§ Work to be completed
The answer should be each line of the records that contains the word "classificação"; please copy them all.

§ Exercise material
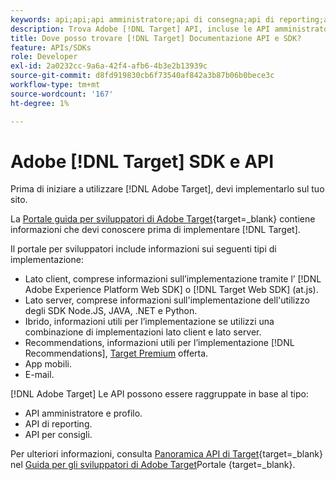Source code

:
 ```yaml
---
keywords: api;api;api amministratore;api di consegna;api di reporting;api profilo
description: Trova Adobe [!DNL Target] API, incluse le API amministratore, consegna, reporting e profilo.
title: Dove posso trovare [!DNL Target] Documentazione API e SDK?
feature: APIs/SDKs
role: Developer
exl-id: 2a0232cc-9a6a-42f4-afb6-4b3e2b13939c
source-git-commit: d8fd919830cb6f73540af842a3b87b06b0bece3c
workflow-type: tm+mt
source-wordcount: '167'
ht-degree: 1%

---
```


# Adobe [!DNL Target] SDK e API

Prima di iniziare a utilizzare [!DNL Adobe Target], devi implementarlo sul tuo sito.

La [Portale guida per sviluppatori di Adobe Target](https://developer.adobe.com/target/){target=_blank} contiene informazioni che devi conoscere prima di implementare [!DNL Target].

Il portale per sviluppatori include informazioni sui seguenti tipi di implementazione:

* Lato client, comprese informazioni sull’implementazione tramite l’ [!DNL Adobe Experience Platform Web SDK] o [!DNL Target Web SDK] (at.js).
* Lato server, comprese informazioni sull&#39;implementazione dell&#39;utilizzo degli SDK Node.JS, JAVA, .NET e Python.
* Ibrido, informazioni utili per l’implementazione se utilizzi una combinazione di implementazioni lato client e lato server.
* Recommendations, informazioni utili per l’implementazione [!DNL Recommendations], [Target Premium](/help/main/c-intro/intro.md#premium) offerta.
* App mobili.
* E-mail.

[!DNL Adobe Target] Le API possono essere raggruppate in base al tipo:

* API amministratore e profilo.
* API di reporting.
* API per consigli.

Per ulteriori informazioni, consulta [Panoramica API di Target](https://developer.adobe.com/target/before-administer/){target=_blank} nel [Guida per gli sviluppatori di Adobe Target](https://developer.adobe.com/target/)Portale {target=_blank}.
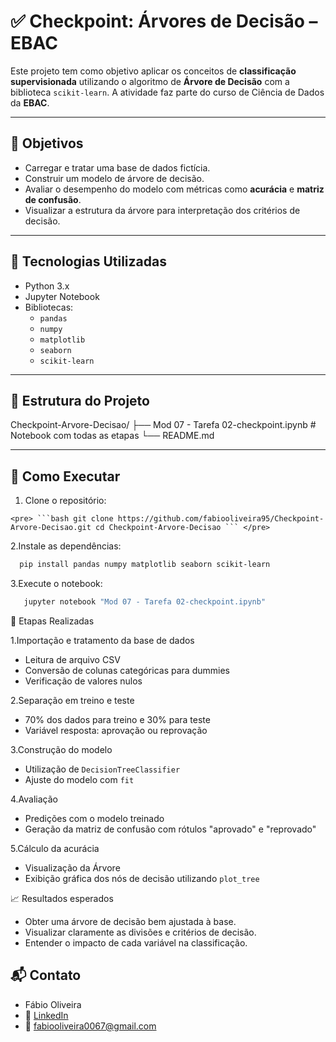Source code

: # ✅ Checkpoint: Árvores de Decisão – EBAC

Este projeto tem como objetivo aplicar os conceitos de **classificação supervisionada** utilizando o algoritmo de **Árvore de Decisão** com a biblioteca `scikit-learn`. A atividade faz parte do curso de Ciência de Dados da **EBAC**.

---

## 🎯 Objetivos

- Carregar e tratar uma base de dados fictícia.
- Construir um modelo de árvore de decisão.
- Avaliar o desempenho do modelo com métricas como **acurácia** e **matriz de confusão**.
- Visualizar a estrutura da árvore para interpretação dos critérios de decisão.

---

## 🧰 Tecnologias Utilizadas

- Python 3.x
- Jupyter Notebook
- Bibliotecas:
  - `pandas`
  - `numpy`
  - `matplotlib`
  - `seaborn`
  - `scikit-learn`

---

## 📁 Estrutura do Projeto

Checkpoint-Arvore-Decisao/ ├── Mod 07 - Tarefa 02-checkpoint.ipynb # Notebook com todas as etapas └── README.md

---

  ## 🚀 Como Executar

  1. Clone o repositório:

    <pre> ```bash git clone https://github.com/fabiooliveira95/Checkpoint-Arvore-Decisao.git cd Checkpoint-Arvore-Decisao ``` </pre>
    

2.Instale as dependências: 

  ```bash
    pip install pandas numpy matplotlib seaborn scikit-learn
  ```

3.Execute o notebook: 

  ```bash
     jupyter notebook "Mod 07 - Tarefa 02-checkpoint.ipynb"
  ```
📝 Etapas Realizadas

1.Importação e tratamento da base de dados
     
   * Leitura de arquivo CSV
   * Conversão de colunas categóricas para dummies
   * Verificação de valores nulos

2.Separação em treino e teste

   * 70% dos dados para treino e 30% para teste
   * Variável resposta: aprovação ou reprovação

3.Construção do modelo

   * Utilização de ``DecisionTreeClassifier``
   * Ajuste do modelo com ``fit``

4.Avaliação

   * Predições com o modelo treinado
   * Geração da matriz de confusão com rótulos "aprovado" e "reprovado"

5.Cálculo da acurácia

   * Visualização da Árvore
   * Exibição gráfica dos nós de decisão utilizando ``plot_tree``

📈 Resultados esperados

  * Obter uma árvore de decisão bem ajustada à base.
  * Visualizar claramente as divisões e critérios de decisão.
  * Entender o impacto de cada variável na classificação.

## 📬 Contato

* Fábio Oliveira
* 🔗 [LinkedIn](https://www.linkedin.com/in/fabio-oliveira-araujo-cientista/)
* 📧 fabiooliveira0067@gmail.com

...

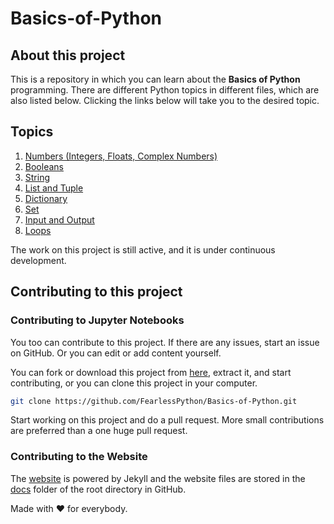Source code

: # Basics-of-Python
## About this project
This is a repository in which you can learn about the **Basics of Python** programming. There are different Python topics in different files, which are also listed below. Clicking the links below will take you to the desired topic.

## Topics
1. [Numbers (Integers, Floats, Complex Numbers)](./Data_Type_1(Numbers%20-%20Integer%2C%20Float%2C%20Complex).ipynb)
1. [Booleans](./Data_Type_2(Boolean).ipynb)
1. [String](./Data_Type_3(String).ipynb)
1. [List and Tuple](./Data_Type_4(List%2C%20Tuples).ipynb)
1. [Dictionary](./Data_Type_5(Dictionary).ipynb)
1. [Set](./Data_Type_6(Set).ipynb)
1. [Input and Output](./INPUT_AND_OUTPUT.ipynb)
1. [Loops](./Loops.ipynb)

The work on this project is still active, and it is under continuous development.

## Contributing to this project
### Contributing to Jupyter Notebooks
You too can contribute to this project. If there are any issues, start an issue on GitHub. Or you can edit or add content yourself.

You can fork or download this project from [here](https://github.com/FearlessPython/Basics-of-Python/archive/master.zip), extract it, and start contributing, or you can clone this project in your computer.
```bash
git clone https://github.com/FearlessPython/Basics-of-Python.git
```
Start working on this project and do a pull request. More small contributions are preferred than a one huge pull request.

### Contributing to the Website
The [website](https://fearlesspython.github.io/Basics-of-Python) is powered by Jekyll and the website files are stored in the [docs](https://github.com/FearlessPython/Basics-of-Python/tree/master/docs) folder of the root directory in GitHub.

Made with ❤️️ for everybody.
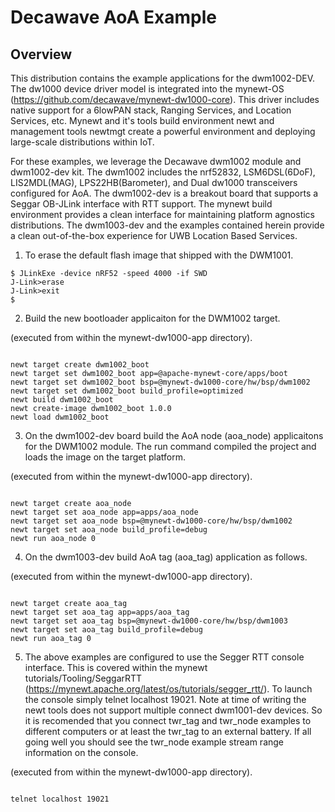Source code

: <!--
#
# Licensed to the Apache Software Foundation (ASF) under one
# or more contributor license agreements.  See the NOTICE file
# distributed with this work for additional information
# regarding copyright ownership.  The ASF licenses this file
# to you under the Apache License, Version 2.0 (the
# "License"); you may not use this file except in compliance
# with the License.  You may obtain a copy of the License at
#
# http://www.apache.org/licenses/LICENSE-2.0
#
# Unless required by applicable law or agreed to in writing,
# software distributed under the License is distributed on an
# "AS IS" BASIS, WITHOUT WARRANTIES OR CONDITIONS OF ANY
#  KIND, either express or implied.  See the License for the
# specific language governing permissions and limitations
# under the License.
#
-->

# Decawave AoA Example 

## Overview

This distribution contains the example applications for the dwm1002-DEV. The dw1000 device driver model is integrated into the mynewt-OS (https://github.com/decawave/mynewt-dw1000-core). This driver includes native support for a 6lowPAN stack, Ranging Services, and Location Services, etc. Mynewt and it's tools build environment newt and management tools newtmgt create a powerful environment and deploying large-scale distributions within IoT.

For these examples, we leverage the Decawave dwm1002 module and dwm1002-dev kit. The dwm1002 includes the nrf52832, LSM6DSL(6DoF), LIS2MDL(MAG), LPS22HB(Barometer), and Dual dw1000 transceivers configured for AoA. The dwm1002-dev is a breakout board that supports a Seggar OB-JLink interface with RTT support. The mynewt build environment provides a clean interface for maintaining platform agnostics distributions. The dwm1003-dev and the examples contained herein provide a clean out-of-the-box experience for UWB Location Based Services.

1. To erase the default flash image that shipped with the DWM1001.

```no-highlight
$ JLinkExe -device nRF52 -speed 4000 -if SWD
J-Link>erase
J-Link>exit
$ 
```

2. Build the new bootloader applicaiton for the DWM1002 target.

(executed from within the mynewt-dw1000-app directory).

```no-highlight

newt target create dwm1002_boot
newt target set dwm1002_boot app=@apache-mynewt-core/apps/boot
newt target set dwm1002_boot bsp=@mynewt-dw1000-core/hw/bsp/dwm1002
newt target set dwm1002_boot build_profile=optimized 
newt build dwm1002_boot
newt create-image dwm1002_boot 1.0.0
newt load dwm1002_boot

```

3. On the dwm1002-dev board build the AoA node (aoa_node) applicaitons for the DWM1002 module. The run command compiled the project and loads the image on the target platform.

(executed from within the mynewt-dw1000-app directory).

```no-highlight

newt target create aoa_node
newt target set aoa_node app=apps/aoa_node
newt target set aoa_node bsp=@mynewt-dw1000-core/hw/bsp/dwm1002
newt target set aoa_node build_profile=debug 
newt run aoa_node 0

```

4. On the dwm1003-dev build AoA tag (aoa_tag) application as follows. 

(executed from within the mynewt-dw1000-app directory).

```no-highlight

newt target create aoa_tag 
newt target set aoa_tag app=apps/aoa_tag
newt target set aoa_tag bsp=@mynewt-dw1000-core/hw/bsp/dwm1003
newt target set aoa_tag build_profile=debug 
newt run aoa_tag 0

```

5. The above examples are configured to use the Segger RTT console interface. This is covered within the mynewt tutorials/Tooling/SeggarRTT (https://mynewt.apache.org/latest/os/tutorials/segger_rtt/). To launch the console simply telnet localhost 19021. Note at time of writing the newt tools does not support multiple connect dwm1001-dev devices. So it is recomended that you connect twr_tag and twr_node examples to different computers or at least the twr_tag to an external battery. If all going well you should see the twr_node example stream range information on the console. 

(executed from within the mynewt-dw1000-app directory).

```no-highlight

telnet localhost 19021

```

§ Answer section
Este projeto tem como objetivo aplicar os conceitos de **classificação supervisionada** utilizando o algoritmo de **Árvore de Decisão** com a biblioteca `scikit-learn`. A atividade faz parte do curso de Ciência de Dados da **EBAC**.
  * Entender o impacto de cada variável na classificação.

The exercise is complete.